The smugglers' changes in strategy come as law enforcement agencies that
have tracked drug kingpins and their couriers for two decades have become
more concerned with patrolling harbors, providing air marshals, guarding
airports and securing the borders.
The U.S. Coast Guard, usually a lead player in catching drug smugglers, has
pulled its patrols closer to the 95,000 miles of coastline and inland
waterways it is charged with protecting, says Cmdr. Jim McPherson, a Guard
spokesman. More than 75% of the Coast Guard cutters, helicopters and other
assets previously used to search the sea for illegal immigrants and drug
traffickers now are assigned to terrorism-related tasks, he says.
Coast Guard cutters escort cruise ships and oil tankers into port, guard
nuclear power plants and secure the area around Guantanamo Bay Naval Base
in Cuba, where 300 al-Qaeda and Taliban fighters are being held. About half
of the Coast Guard's special agents who usually investigate drug and
immigration cases now are flying on commercial jets as air marshals.
"It's a problem," McPherson says of the war on terrorism's impact on other
duties. "Our fisheries patrols are down. Our pollution patrols are down.

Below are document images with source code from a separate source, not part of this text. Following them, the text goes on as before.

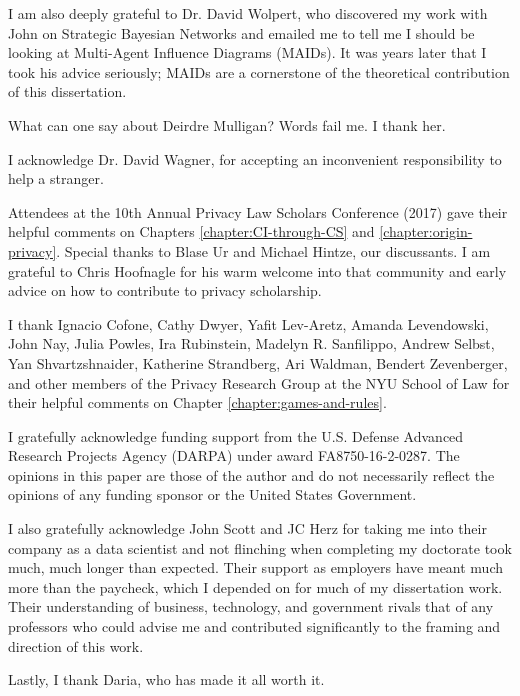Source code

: \documentclass[../thesis.tex]{subfiles}
\begin{document}
 I am also deeply grateful to Dr. David Wolpert, who discovered
 my work with John on Strategic Bayesian Networks
 and emailed me to tell me I should be looking at
 Multi-Agent Influence Diagrams (MAIDs).
 It was years later that I took his advice seriously;
 MAIDs are a cornerstone of the theoretical contribution
 of this dissertation.

 What can one say about Deirdre Mulligan?
 Words fail me.
 I thank her.

 I acknowledge Dr. David Wagner, for accepting an
 inconvenient responsibility to help a stranger.

 Attendees at the 10th Annual Privacy Law Scholars Conference
 (2017) gave their helpful comments on
 Chapters \ref{chapter:CI-through-CS} and
 \ref{chapter:origin-privacy}.
 Special thanks to Blase Ur and Michael Hintze,
 our discussants.
 I am grateful to Chris Hoofnagle for his warm
 welcome into that community and early advice
 on how to contribute to privacy scholarship.

 I thank Ignacio Cofone, Cathy Dwyer, Yafit Lev-Aretz,
 Amanda Levendowski, John Nay, Julia Powles,
 Ira Rubinstein, Madelyn R. Sanfilippo, Andrew Selbst,
 Yan Shvartzshnaider,
 Katherine Strandberg, Ari Waldman, Bendert Zevenberger,  
 and other members of the Privacy Research Group at
 the NYU School of Law for their helpful comments
 on Chapter \ref{chapter:games-and-rules}.

 I gratefully acknowledge funding support 
 from the U.S. Defense Advanced Research Projects Agency (DARPA)
 under award FA8750-16-2-0287.
 The opinions in this paper are those of the author and do not
 necessarily reflect the opinions of any funding sponsor
 or the United States Government.

 I also gratefully acknowledge John Scott and JC Herz
 for taking me into their company as a data scientist and
 not flinching when completing my doctorate took much,
 much longer than expected.
 Their support as employers have meant much more than the paycheck,
 which I depended on for much of my dissertation work.
 Their understanding of business, technology, and government
 rivals that of any professors who could advise me
 and contributed significantly to the framing and direction
 of this work.
 
 Lastly, I thank Daria, who has made it all worth it.
\end{document}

Are we doing as many drug patrols? Probably not doing as many as we did
before, but we are making some substantial busts. That may be because the
smugglers are trying to test us."
A Pause In Drug Trafficking
In the days immediately after the attacks on New York and Washington, drug
smuggling into the USA essentially stopped. Airports were closed, and
agents along the nation's borders were put on the highest level of alert.
Foreign drug rings held back their shipments, authorities say, apparently
waiting for soft spots to emerge in the new security efforts.
"I think everyone, including drug dealers, was traumatized by 9/11," says
Bill Ruzzamenti, director of the Central Valley California High Intensity
Drug Trafficking Agency, another of the federally funded anti-drug task
forces. The agency includes local, state and federal officers from nine
counties from Bakersfield to Sacramento.
Sept. 11 "was probably the only day in history where we had no narcotics
operations in the (San Francisco) Bay area," says Bob Prevot, interim
director of Northern California's anti-drug task force and a lieutenant in
the San Mateo County Sheriff's Office.
In the first two weeks after the attacks, drug seizures by Customs agents
dropped 60% from the previous year, despite intensified border searches.
"Traffickers watch TV and read newspapers, too," says Dean Boyd, a Customs
spokesman. "They watch us very closely. They may have decided to wait (a
while) before they risked it."
But drug smugglers can sit on their inventories only so long before their
losses begin to outweigh any risks of having couriers get caught.
Traffickers generally store drugs in stash houses in Europe and Mexico
until they can smuggle them into the USA. With every day, the hazards and
costs increase: Rival drug rings might steal the stash. Local police might
find it. Traffickers also need to move the drugs so they can pay suppliers
and employees, who can be violent if they aren't paid promptly.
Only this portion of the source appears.